MATERIALS PROVIDED Block Start
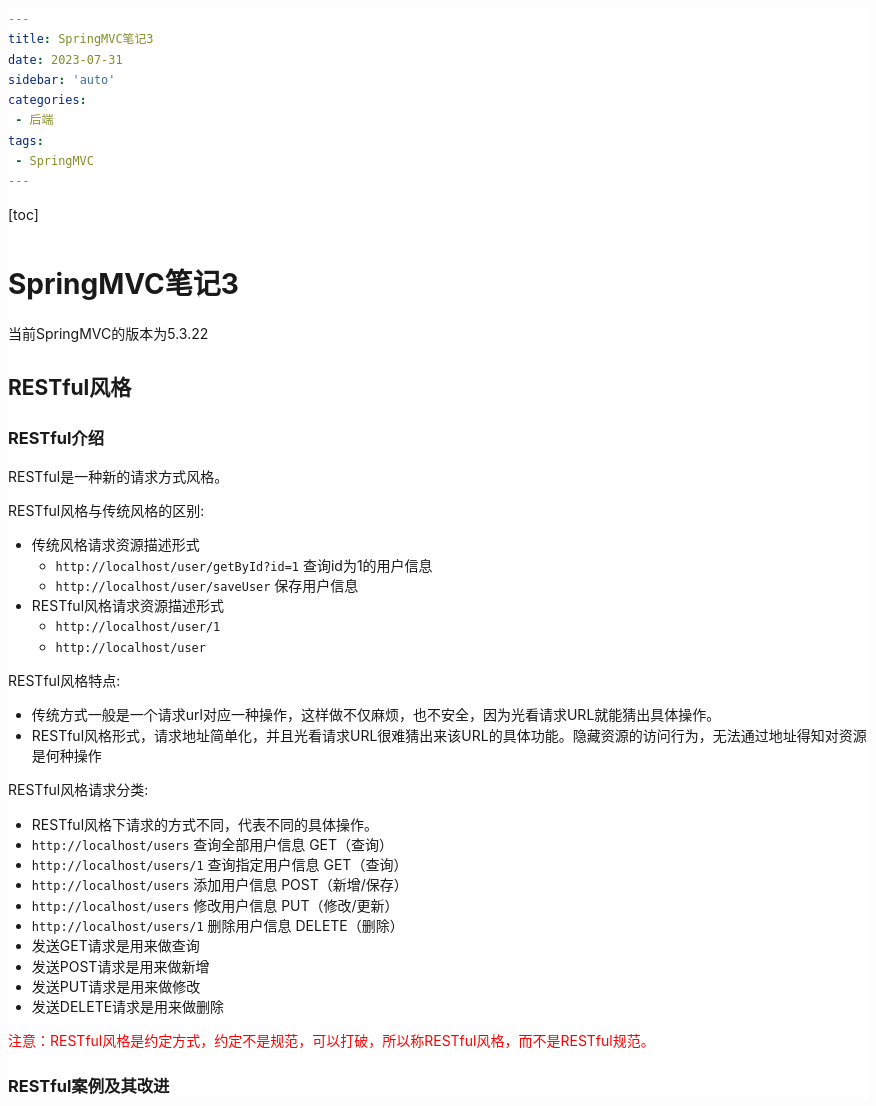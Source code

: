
 ```yaml
---
title: SpringMVC笔记3
date: 2023-07-31
sidebar: 'auto'
categories: 
 - 后端
tags:
 - SpringMVC
---
```


[toc]

# SpringMVC笔记3

当前SpringMVC的版本为5.3.22

## RESTful风格

### RESTful介绍

RESTful是一种新的请求方式风格。

RESTful风格与传统风格的区别:
  * 传统风格请求资源描述形式
    * `http://localhost/user/getById?id=1` 查询id为1的用户信息
    * `http://localhost/user/saveUser` 保存用户信息
  * RESTful风格请求资源描述形式
    * `http://localhost/user/1` 
    * `http://localhost/user`

RESTful风格特点:
* 传统方式一般是一个请求url对应一种操作，这样做不仅麻烦，也不安全，因为光看请求URL就能猜出具体操作。
* RESTful风格形式，请求地址简单化，并且光看请求URL很难猜出来该URL的具体功能。隐藏资源的访问行为，无法通过地址得知对资源是何种操作

RESTful风格请求分类:
* RESTful风格下请求的方式不同，代表不同的具体操作。
* `http://localhost/users`	  查询全部用户信息 GET（查询）
* `http://localhost/users/1`  查询指定用户信息 GET（查询）
* `http://localhost/users`    添加用户信息    POST（新增/保存）
* `http://localhost/users`    修改用户信息    PUT（修改/更新）
* `http://localhost/users/1`  删除用户信息    DELETE（删除）
* 发送GET请求是用来做查询
* 发送POST请求是用来做新增
* 发送PUT请求是用来做修改
* 发送DELETE请求是用来做删除

<font color="red">注意：RESTful风格是约定方式，约定不是规范，可以打破，所以称RESTful风格，而不是RESTful规范。</font>

### RESTful案例及其改进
MATERIALS PROVIDED Block End
EXERCISE GOAL >>
Each record above should be restated word for word. The pictures should not appear.

OUTPUT BELOW >>
Source code

:
 ```yaml
---
title: SpringMVC笔记3
date: 2023-07-31
sidebar: 'auto'
categories: 
 - 后端
tags:
 - SpringMVC
---
```


[toc]

# SpringMVC笔记3

当前SpringMVC的版本为5.3.22

## RESTful风格

### RESTful介绍

RESTful是一种新的请求方式风格。

RESTful风格与传统风格的区别:
  * 传统风格请求资源描述形式
    * `http://localhost/user/getById?id=1` 查询id为1的用户信息
    * `http://localhost/user/saveUser` 保存用户信息
  * RESTful风格请求资源描述形式
    * `http://localhost/user/1` 
    * `http://localhost/user`

RESTful风格特点:
* 传统方式一般是一个请求url对应一种操作，这样做不仅麻烦，也不安全，因为光看请求URL就能猜出具体操作。
* RESTful风格形式，请求地址简单化，并且光看请求URL很难猜出来该URL的具体功能。隐藏资源的访问行为，无法通过地址得知对资源是何种操作

RESTful风格请求分类:
* RESTful风格下请求的方式不同，代表不同的具体操作。
* `http://localhost/users`	  查询全部用户信息 GET（查询）
* `http://localhost/users/1`  查询指定用户信息 GET（查询）
* `http://localhost/users`    添加用户信息    POST（新增/保存）
* `http://localhost/users`    修改用户信息    PUT（修改/更新）
* `http://localhost/users/1`  删除用户信息    DELETE（删除）
* 发送GET请求是用来做查询
* 发送POST请求是用来做新增
* 发送PUT请求是用来做修改
* 发送DELETE请求是用来做删除

<font color="red">注意：RESTful风格是约定方式，约定不是规范，可以打破，所以称RESTful风格，而不是RESTful规范。</font>

### RESTful案例及其改进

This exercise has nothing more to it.